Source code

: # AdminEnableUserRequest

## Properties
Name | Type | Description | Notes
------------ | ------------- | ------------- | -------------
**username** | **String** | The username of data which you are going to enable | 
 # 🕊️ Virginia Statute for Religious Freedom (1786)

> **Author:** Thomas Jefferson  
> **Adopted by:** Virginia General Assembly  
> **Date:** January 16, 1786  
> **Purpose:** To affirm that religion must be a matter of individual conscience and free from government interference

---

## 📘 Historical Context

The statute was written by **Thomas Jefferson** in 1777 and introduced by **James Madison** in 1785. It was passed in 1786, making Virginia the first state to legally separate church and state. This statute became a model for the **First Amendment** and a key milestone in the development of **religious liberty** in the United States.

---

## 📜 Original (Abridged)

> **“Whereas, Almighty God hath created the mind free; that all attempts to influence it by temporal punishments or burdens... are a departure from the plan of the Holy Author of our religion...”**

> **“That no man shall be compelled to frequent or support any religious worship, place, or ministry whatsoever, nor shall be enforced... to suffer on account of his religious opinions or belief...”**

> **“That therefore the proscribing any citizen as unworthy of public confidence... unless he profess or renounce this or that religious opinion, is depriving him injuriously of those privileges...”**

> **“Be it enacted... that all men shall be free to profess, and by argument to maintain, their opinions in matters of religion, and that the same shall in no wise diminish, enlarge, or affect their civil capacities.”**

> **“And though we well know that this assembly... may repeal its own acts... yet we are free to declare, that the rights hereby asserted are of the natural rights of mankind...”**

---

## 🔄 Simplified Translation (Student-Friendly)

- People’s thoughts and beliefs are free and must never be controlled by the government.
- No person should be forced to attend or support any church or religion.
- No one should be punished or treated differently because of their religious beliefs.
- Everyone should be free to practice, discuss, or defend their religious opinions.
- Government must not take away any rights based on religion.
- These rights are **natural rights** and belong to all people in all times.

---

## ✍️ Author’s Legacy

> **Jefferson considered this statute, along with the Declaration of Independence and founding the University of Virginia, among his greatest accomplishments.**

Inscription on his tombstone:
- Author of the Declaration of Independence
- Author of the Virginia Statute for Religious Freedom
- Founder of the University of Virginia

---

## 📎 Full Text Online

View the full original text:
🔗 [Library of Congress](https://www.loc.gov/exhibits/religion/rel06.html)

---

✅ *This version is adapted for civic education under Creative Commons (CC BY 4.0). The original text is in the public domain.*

• • • •

• What the exercise asks: Looking at the data above, write out exactly the lines that start at the one containing "- No person" and end at the one containing "- Author of the Declaration of Independence"; include both and nothing beyond.

• Answer to this problem:
- No person should be forced to attend or support any church or religion.
- No one should be punished or treated differently because of their religious beliefs.
- Everyone should be free to practice, discuss, or defend their religious opinions.
- Government must not take away any rights based on religion.
- These rights are **natural rights** and belong to all people in all times.

---

## ✍️ Author’s Legacy

> **Jefferson considered this statute, along with the Declaration of Independence and founding the University of Virginia, among his greatest accomplishments.**

Inscription on his tombstone:
- Author of the Declaration of Independence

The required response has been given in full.